[DATA PROVIDED Boundary: Start]

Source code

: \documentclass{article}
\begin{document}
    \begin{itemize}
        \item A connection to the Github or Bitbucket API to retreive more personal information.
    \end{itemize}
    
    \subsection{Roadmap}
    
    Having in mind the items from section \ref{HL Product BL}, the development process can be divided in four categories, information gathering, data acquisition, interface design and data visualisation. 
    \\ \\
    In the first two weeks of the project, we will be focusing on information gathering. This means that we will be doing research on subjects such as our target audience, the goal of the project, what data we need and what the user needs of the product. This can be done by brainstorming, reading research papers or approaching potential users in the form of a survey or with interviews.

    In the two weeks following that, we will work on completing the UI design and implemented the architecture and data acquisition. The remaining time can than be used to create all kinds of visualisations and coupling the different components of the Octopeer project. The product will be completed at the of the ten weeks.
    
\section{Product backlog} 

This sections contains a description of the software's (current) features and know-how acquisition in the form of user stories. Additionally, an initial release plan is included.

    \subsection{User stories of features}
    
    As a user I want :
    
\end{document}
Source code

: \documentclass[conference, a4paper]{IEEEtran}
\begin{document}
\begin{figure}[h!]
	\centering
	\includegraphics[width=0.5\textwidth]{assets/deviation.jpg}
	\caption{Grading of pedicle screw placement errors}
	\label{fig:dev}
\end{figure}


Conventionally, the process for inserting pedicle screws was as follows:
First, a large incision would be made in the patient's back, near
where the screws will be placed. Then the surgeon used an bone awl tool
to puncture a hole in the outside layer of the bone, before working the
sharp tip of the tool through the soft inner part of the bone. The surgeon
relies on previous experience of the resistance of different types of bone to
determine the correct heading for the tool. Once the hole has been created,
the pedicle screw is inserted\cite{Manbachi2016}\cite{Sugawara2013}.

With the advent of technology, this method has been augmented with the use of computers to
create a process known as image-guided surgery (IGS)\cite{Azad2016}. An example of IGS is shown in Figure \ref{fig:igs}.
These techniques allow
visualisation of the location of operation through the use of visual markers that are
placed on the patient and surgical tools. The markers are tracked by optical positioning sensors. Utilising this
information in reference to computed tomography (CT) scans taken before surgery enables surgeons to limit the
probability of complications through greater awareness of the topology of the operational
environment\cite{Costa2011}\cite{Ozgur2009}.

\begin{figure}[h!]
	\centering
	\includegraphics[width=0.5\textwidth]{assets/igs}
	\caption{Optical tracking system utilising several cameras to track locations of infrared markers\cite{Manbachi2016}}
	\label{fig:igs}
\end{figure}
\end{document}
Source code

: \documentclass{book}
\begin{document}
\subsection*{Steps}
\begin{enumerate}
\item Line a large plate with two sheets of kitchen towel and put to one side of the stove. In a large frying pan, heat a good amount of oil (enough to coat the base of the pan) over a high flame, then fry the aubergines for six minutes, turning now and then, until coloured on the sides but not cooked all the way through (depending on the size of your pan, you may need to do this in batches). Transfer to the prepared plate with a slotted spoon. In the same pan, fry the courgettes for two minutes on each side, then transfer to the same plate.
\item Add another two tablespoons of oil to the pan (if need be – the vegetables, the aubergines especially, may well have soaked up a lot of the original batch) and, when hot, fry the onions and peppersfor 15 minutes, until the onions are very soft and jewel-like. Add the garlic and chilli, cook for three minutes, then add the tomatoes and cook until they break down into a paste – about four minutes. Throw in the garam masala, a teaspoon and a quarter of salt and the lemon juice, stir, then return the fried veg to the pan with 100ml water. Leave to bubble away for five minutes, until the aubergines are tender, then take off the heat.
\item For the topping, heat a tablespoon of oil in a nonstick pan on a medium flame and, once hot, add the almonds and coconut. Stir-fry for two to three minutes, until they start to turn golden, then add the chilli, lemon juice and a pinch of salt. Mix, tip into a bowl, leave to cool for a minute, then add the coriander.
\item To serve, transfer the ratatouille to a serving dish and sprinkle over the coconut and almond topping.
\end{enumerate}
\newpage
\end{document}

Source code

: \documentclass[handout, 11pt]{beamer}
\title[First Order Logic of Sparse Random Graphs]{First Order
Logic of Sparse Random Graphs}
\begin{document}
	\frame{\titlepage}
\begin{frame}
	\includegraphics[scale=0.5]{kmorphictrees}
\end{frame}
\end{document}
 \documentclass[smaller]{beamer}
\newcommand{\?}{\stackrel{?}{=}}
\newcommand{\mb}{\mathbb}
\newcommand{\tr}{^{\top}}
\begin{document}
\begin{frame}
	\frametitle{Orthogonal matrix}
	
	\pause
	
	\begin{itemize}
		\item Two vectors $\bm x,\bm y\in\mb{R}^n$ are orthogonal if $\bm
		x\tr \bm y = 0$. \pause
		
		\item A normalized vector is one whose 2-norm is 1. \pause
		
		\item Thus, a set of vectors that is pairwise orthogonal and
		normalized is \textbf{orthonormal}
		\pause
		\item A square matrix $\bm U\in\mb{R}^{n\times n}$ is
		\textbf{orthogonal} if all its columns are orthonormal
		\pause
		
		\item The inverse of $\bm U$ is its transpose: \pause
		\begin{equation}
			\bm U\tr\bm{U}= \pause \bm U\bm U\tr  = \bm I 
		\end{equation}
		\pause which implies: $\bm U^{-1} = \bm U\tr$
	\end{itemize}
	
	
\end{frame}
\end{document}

[DATA PROVIDED Boundary: End]

*TASK REQUIREMENTS:* Could you work out how many lines above contain the string "transfer"? Answer with the number only.

*YOUR SOLUTION:* 2